> What you are asked to do:
Copy out each line in the listing below where the word "performance" appears.

> Exercise inputs:
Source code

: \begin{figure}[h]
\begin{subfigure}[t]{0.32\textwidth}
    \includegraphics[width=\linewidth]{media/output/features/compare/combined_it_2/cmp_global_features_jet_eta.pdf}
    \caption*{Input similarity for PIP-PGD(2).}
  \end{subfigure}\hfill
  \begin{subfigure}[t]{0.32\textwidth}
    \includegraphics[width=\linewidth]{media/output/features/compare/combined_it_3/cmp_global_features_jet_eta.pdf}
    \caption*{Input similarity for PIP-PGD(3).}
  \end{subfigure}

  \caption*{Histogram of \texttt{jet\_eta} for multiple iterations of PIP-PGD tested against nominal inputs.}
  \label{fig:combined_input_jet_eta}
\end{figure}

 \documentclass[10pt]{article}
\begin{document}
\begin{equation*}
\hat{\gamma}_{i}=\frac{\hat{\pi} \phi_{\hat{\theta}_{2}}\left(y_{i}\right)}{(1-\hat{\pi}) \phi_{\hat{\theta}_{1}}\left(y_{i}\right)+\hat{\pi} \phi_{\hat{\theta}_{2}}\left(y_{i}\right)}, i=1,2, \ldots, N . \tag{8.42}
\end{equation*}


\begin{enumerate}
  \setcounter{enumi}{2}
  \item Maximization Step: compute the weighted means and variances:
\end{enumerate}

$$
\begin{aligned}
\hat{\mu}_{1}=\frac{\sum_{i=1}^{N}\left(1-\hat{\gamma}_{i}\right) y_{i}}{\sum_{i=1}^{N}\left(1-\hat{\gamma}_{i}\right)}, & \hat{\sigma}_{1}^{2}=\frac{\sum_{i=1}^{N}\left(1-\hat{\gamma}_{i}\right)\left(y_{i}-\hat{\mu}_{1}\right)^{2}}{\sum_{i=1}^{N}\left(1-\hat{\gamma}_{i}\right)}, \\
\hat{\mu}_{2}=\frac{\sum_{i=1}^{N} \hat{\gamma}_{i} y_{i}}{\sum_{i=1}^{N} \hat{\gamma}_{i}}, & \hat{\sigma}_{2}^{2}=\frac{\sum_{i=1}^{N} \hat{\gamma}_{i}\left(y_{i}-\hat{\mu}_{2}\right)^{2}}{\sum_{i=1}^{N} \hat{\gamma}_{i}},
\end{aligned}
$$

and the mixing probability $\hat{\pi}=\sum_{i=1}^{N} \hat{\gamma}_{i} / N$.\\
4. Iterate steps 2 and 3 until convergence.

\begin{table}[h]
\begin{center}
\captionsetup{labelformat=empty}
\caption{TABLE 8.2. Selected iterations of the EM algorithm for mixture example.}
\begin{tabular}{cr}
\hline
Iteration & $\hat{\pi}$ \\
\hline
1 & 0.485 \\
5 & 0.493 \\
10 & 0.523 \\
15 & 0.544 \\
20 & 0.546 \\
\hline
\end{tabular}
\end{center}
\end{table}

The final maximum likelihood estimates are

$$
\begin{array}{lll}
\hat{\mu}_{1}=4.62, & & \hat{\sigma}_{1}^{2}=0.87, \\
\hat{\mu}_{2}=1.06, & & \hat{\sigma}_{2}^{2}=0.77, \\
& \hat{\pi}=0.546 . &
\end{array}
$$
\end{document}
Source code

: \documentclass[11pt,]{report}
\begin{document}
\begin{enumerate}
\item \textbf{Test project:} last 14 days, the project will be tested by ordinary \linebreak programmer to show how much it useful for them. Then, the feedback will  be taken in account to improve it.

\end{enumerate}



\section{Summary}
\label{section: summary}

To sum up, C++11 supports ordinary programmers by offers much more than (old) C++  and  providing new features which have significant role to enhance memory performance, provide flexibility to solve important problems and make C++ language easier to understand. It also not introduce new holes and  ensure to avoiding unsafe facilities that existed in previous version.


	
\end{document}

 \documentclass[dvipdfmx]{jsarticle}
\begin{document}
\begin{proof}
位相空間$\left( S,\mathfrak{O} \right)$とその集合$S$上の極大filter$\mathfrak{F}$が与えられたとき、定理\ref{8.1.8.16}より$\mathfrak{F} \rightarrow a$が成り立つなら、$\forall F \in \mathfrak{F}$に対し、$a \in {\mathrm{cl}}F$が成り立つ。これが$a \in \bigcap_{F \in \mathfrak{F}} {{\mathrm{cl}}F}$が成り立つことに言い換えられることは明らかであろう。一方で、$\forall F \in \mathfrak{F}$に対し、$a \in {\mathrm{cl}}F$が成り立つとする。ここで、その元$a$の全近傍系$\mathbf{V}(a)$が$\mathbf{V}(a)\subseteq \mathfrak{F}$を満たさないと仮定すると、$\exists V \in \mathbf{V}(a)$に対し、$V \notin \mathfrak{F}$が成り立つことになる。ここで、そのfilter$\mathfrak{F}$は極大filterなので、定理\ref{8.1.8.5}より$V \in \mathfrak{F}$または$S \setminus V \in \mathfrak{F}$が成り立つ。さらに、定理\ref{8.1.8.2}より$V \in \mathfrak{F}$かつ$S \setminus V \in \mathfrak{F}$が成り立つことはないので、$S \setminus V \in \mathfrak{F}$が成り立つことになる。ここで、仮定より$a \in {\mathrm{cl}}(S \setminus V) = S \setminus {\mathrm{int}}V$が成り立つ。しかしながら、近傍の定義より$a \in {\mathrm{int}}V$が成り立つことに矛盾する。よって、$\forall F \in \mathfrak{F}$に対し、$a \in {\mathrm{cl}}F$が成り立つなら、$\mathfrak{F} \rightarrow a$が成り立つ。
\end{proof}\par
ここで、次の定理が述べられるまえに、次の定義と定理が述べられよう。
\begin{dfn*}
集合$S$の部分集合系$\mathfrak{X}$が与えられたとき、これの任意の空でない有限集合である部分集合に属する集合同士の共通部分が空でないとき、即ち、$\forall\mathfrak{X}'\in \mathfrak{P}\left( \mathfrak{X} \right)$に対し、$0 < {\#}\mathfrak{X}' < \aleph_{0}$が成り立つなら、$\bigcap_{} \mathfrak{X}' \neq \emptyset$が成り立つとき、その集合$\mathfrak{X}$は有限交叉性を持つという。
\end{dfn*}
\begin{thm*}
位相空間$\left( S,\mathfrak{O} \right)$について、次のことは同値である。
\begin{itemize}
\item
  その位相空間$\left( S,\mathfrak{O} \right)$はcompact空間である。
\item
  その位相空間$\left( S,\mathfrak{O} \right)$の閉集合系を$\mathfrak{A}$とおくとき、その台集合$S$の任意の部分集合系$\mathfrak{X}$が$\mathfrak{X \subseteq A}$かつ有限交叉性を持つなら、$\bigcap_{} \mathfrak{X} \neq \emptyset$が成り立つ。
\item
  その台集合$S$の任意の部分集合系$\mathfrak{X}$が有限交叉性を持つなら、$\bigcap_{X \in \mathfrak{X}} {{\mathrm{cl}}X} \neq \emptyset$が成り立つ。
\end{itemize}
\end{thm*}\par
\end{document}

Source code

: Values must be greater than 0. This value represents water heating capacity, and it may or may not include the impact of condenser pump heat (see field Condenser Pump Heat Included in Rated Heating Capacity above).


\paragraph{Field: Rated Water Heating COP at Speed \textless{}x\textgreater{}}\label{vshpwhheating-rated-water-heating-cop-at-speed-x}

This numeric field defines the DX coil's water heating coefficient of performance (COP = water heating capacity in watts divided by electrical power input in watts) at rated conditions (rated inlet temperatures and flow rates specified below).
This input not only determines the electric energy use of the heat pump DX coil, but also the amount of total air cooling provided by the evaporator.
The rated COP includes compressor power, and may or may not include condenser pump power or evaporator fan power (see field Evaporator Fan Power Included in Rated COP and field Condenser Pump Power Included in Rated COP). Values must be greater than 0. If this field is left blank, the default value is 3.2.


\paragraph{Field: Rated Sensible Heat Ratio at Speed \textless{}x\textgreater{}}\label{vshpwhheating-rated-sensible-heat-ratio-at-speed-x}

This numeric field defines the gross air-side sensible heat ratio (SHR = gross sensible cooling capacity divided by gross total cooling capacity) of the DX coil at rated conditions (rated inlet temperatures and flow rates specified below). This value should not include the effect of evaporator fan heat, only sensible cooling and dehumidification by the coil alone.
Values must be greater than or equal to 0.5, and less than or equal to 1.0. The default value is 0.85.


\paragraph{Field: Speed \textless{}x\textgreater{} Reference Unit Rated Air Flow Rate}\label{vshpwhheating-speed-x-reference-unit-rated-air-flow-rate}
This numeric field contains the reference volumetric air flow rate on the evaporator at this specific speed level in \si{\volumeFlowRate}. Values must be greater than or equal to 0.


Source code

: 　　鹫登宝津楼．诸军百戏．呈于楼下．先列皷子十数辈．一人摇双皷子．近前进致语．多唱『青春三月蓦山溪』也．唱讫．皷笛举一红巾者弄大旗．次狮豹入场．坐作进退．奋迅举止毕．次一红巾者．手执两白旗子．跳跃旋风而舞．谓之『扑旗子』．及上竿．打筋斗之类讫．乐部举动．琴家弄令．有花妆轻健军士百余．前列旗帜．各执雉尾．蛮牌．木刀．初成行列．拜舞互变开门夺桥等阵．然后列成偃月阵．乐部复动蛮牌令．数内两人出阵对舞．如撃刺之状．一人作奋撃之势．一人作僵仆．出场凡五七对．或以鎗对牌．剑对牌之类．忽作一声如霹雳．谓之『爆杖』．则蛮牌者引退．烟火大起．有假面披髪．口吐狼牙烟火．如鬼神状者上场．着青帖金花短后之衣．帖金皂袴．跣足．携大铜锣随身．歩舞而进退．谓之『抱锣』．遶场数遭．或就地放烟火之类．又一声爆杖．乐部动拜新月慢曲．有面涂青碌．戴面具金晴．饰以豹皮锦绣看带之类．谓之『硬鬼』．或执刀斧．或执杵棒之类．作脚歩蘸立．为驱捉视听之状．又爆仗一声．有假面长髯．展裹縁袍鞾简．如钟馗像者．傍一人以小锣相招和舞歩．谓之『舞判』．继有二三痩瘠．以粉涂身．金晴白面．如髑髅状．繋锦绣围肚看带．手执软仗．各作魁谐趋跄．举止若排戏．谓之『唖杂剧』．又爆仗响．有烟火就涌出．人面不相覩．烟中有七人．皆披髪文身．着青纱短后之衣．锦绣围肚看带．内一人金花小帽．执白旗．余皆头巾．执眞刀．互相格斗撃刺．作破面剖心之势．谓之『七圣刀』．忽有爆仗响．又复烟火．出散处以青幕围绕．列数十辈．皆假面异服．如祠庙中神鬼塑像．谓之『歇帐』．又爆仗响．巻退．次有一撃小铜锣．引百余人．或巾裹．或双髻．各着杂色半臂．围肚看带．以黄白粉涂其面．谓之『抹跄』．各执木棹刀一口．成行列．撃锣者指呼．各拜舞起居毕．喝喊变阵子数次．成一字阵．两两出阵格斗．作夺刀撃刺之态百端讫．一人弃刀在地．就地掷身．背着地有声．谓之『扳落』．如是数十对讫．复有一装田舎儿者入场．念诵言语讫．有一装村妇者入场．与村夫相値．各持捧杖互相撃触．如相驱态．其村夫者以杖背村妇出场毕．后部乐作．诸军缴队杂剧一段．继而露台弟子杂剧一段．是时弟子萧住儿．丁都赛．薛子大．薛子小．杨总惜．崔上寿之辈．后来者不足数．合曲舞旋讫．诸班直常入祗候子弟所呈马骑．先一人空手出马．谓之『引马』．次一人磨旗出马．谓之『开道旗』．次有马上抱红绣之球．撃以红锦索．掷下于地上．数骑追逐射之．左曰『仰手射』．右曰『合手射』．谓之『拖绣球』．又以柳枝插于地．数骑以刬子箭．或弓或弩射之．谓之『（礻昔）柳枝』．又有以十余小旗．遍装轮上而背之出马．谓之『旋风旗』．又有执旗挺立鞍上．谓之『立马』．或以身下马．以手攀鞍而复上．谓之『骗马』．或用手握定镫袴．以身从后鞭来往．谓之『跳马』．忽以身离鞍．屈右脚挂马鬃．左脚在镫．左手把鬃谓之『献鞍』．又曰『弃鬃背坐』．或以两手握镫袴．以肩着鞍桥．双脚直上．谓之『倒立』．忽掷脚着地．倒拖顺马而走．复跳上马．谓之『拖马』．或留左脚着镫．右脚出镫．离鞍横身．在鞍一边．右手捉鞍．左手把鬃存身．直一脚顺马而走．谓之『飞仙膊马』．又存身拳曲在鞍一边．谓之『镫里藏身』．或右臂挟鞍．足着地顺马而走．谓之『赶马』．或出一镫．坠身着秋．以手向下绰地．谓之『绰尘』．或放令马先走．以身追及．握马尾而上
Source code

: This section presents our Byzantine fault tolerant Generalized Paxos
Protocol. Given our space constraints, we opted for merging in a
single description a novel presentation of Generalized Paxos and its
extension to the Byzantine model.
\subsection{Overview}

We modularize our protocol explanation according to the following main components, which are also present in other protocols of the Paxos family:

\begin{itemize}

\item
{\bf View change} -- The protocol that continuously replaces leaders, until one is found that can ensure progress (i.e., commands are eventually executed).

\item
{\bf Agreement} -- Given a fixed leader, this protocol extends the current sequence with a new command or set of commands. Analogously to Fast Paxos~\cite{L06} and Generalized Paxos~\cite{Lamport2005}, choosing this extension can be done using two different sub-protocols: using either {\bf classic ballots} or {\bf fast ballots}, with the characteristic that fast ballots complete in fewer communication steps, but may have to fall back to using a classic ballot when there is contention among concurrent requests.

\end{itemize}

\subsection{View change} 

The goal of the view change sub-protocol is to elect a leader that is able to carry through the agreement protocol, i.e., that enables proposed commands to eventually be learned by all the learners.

> Solution for this task:
To sum up, C++11 supports ordinary programmers by offers much more than (old) C++  and  providing new features which have significant role to enhance memory performance, provide flexibility to solve important problems and make C++ language easier to understand. It also not introduce new holes and  ensure to avoiding unsafe facilities that existed in previous version.
This numeric field defines the DX coil's water heating coefficient of performance (COP = water heating capacity in watts divided by electrical power input in watts) at rated conditions (rated inlet temperatures and flow rates specified below).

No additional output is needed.